El senador Morgan no estaba satisfecho.

—¿Por qué no puede usted esperar a que la Corte Suprema determine si la Ley de Reclutamiento es o no constitucional?

—Porque no tengo tiempo, senador. La guerra es cada día más sangrienta. Los rebeldes reclutan a todo varón capaz de caminar; y los envían a la matanza como ganado. ¿Es nuestro pueblo tan degenerado que no puede, a pesar de su gran número, Poner en pie de guerra un ejército suficiente con un reclutamiento legal?

—Entonces, señor, usted se niega a esperar el dictamen de la Corte Suprema. —Morgan estaba muy tenso.

Seward miró a Lincoln; aunque no había motivos perceptibies, sonreía.

—Yo, señor, no esperaré a nadie. El tiempo de las discusiones ya ha pasado. Si esto no le agrada, tendremos que ver quién es el más fuerte.

Seward sintió en sus miembros un estremecimiento involuntario. Le sobrecogía la ironía de la ocasión. Durante casi tres años, mil voces, incluida la suya propia, habían clamado por un Cromwell, un dictador, un déspota; y en todo ese tiempo nadie había sospechado que en la Casa Blanca había un dictador desde el principio, un protector de la Unión por cuya sola voluntad se proseguía la guerra. Por primera vez, Seward comprendió la naturaleza del genio politico de Lincoln. Había logrado convertirse en un dictador absoluto sin que nadie sospechara que era algo más que un tímido y bromista abogado rural, proclive a la humildad ante los jactanciosos militares y los pavos reales políticos que lo rodeaban.

También los dos hombres de Nueva York parecían reconocer al adversario al que se enfrentaban, o que se enfrentaba con ellos. El senador Morgan calló, mientras Mr. Tilden eructaba suavemente. Luego el presidente leyó unas líneas de Artemus Ward para aliviar la tensión.

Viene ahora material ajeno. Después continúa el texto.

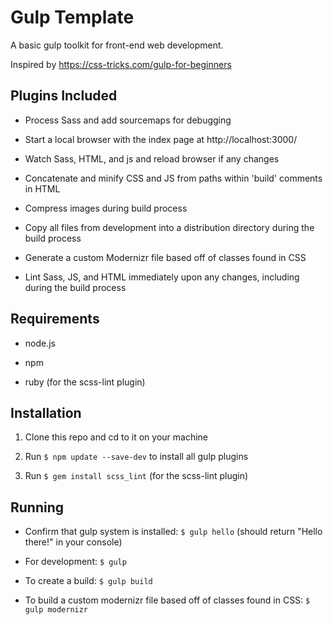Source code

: # Gulp Template

A basic gulp toolkit for front-end web development.

Inspired by https://css-tricks.com/gulp-for-beginners

## Plugins Included

* Process Sass and add sourcemaps for debugging

* Start a local browser with the index page at http://localhost:3000/

* Watch Sass, HTML, and js and reload browser if any changes

* Concatenate and minify CSS and JS from paths within 'build' comments in HTML

* Compress images during build process

* Copy all files from development into a distribution  directory during the build process

* Generate a custom Modernizr file based off of classes found in CSS

* Lint Sass, JS, and HTML immediately upon any changes, including during the build process

## Requirements

* node.js

* npm

* ruby (for the scss-lint plugin)

## Installation

1. Clone this repo and cd to it on your machine

2. Run `$ npm update --save-dev` to install all gulp plugins

3. Run `$ gem install scss_lint` (for the scss-lint plugin)

## Running

* Confirm that gulp system is installed: `$ gulp hello` (should return "Hello there!" in your console)

* For development: `$ gulp`

* To create a build: `$ gulp build`

* To build a custom modernizr file based off of classes found in CSS: `$ gulp modernizr`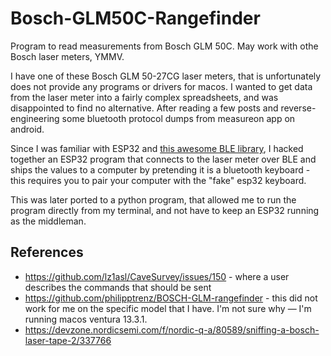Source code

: # Bosch-GLM50C-Rangefinder
Program to read measurements from Bosch GLM 50C. May work with othe Bosch laser meters, YMMV.

I have one of these Bosch GLM 50-27CG laser meters, that is unfortunately does not provide any programs or drivers for macos. I wanted to get data from the laser meter into a fairly complex spreadsheets, and was disappointed to find no alternative. After reading a few posts and reverse-engineering some bluetooth protocol dumps from measureon app on android.

Since I was familiar with ESP32 and [this awesome BLE library](https://github.com/h2zero/NimBLE-Arduino), I hacked together an ESP32 program that connects to the laser meter over BLE and ships the values to a computer by pretending it is a bluetooth keyboard - this requires you to pair your computer with the "fake" esp32 keyboard.

This was later ported to a python program, that allowed me to run the program directly from my terminal, and not have to keep an ESP32 running as the middleman.

## References

- https://github.com/lz1asl/CaveSurvey/issues/150 - where a user describes the commands that should be sent
- https://github.com/philipptrenz/BOSCH-GLM-rangefinder - this did not work for me on the specific model that I have. I'm not sure why — I'm running macos ventura 13.3.1.
- https://devzone.nordicsemi.com/f/nordic-q-a/80589/sniffing-a-bosch-laser-tape-2/337766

Finalmente, Tilden alzó la vista hacia Lincoln y dijo:

—Mr. Van Buren tenía el mayor respeto por su tenacidad, señor, y por su visión general de esta guerra. Lincoln no pudo evitar el chiste obvio.

—Mi visión «general» es bastante defectuosa. Pero soy tenaz, sí. Me alegro de que lo apreciara.

—Y también le divertía —dijo Tilden— recordar un adjetivo que una vez empleó usted para calificar la administración Van Buren.

Lincoln frunció el ceño.

—¿Cuál?

—«Monárquica», señor presidente. Le divertía que esa palabra la hubiera dicho usted. Mr. Van Buren pensaba, al fin de su vida, que estaba usted resuelto a superarlo en tal sentido.

Lincoln rió, mostrando sus blancos dientes.

—Si soy monárquico es porque estos tiempos me han puesto la corona a la fuerza en la cabeza. Pero cuando ganemos la perra, perderé muy pronto la corona, y probablemente, también la cabeza. Y con toda sinceridad, entre nosotros, estoy harto de ambas.

—¿Cómo hace un soberano como éste para abandonar el cetro?, se preguntó Seward, mientras descendía la escalinata principal de la Casa Blanca, con el senador Morgan a la izquierda y Mr. Tilden a la derecha.

—Mr. Lincoln parece —dijo pensativo Tilden— un hombre de buena voluntad.

—¡Mr. Tilden! —exclamó Seward—. De eso no tengo la menor duda. La voluntad de Mr. Lincoln es realmente muy buena. En verdad, lo único que tenemos aquí es esa voluntad.